START Study material

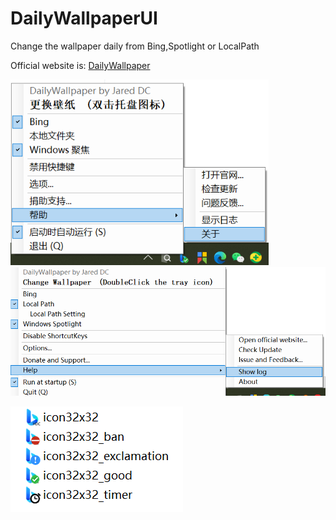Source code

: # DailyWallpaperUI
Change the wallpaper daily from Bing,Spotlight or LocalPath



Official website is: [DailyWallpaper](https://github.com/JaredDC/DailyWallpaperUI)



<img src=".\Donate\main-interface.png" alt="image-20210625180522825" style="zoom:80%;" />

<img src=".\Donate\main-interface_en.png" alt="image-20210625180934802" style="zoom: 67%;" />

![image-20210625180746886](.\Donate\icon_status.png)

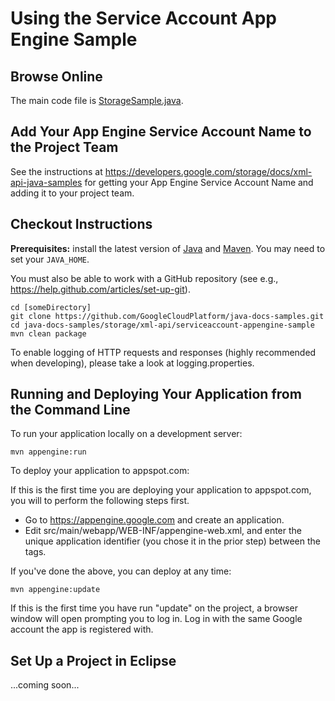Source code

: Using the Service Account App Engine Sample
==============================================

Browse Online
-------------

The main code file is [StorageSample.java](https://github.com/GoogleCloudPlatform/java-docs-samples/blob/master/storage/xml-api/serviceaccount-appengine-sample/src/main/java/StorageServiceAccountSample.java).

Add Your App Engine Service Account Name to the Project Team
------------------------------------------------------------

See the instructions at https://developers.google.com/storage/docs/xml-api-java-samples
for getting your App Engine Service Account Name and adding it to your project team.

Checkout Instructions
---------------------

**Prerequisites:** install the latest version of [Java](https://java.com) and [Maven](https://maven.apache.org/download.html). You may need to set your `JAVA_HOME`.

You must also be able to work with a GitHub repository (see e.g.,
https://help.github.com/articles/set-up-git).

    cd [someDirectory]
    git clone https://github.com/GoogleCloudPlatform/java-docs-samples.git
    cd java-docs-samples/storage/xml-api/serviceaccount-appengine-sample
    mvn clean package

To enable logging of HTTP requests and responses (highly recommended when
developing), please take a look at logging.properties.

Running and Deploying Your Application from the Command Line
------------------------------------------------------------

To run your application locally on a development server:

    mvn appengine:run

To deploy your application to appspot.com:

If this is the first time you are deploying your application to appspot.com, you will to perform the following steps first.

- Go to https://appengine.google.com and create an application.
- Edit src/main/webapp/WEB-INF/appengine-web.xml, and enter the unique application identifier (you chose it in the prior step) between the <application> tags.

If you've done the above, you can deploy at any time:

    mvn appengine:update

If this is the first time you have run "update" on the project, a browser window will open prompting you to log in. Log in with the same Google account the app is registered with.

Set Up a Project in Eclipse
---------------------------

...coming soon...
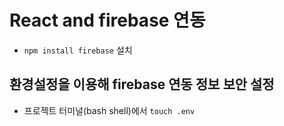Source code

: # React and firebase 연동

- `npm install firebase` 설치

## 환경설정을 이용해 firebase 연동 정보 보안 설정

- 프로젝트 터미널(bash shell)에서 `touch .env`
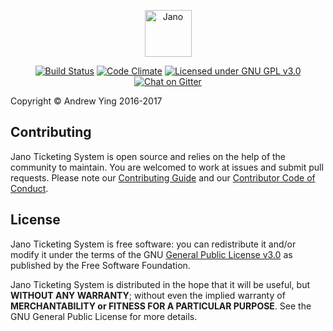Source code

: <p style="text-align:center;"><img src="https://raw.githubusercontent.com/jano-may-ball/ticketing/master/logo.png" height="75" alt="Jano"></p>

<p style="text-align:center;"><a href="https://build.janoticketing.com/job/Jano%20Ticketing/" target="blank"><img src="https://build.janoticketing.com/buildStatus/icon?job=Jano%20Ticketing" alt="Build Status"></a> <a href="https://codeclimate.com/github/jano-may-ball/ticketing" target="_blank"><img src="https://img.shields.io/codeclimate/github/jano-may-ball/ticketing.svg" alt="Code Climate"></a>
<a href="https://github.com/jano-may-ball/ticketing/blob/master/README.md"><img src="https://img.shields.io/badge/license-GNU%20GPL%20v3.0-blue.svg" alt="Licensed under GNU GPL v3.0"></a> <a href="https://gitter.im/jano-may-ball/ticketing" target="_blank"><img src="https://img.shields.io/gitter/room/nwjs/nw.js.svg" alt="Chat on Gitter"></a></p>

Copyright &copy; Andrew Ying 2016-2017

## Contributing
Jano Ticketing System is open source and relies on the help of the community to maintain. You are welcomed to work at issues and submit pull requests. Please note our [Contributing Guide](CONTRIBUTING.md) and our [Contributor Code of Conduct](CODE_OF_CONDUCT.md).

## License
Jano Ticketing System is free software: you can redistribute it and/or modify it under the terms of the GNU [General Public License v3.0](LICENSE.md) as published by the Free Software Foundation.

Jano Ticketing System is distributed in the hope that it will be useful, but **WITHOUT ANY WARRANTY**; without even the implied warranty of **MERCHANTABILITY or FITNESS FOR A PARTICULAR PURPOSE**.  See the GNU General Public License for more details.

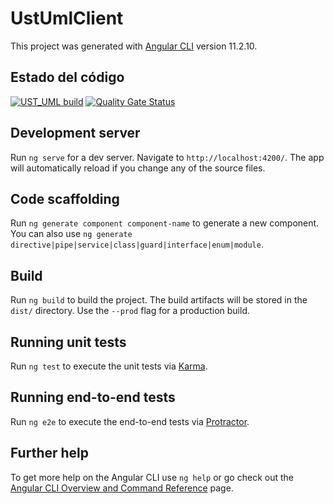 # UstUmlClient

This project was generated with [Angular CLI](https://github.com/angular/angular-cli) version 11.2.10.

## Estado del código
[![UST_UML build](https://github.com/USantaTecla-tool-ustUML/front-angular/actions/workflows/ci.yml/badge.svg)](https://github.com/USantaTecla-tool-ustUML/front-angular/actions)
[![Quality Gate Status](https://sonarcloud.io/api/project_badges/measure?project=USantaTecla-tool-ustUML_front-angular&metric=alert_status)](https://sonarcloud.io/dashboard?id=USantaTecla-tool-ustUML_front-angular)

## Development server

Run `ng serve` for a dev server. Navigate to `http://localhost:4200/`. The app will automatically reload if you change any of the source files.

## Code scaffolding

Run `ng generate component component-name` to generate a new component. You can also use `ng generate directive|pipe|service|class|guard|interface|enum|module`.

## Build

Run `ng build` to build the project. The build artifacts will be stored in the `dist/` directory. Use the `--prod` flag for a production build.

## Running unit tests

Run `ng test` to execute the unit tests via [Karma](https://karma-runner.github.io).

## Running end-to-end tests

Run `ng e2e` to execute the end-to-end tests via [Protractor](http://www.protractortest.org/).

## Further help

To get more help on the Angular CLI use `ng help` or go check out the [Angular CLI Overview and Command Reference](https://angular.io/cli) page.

END Study material

● **Requirement**: Gather each line in these records that contains the string "logging".

● **Task output**:
To enable logging of HTTP requests and responses (highly recommended when
developing), please take a look at logging.properties.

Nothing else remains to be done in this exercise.